[Opening Records to use section]
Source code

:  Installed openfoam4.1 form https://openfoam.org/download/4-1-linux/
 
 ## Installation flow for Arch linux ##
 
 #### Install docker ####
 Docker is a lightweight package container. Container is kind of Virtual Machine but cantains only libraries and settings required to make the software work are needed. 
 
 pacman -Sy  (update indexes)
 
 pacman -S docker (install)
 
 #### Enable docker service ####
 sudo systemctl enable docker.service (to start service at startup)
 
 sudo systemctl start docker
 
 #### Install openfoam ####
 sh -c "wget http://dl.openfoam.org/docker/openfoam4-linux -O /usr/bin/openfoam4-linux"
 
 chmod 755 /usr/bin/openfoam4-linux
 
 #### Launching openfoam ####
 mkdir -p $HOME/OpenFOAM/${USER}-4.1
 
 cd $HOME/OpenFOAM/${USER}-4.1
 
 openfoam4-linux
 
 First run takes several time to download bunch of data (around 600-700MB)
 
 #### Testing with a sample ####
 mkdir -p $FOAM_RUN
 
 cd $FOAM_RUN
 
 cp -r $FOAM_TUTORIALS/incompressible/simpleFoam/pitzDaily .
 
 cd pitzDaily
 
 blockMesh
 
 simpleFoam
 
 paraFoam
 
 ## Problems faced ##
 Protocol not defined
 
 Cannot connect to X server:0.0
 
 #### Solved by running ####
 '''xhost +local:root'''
[Closing Records to use section]
All lines from the one with "Protocol not defined" through the final line above are to be quoted exactly; quote no other line.

 Protocol not defined
 
 Cannot connect to X server:0.0
 
 #### Solved by running ####
 '''xhost +local:root'''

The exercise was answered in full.